### [Exercise goal]
Show me every line in the listing that has the word "Meeting".

### [Dataset records]
Start of Block

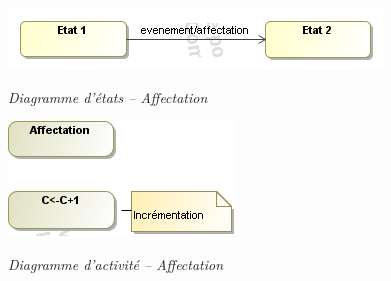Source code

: \documentclass[10pt]{article}
\begin{document}
\begin{minipage}[c]{.48\linewidth}
\begin{center}
\includegraphics[width=\textwidth]{images/Affectation_stm}

\textit{Diagramme d'états -- Affectation}
\end{center}
\end{minipage} \hfill
\begin{minipage}[c]{.48\linewidth}
\begin{center}
\includegraphics[width=.6\textwidth]{images/Affectation_act}

\textit{Diagramme d'activité -- Affectation}
\end{center}
\end{minipage}
\end{document}
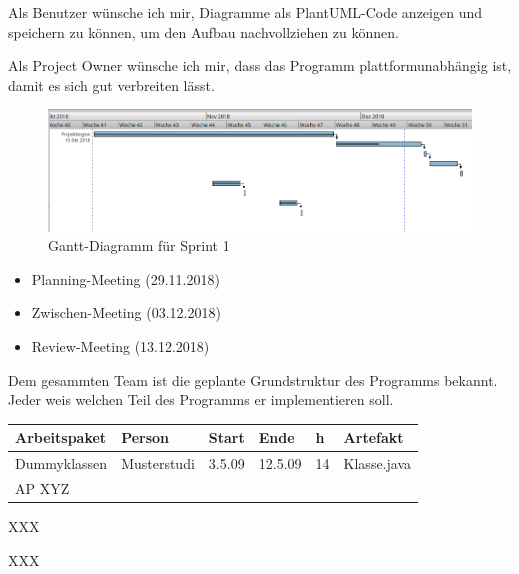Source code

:Als Benutzer wünsche ich mir, Diagramme als PlantUML-Code anzeigen und speichern zu können, um den Aufbau nachvollziehen zu können.
\nsecend

Als Project Owner wünsche ich mir, dass das Programm plattformunabhängig ist, damit es sich gut verbreiten lässt.
\nsecend
\nsecend %

\begin{figure}[hbtp]
\centering
\includegraphics[width=\textwidth]{Bilder/gantt}
\caption{Gantt-Diagramm für Sprint 1}
\end{figure}
\nsecend

\begin{itemize}
\item Planning-Meeting (29.11.2018)
\item Zwischen-Meeting (03.12.2018)
\item Review-Meeting (13.12.2018)
\end{itemize}
\nsecend

Dem gesammten Team ist die geplante Grundstruktur des Programms bekannt. Jeder weis welchen Teil des Programms er implementieren soll.
\nsecend

\begin{longtable}{|p{4cm}|l|l|l|l|l|}
        \hline
        Arbeitspaket & Person & Start & Ende & h & Artefakt\\
        \hline
        Dummyklassen & Musterstudi & 3.5.09 & 12.5.09 & 14 & Klasse.java\\ \hline
        AP XYZ &  &  &  & & \\ \hline
\end{longtable}     
\nsecend

XXX
\nsecend

XXX
\nsecend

End of Block

### [Answer to the problem]
\item Planning-Meeting (29.11.2018)
\item Zwischen-Meeting (03.12.2018)
\item Review-Meeting (13.12.2018)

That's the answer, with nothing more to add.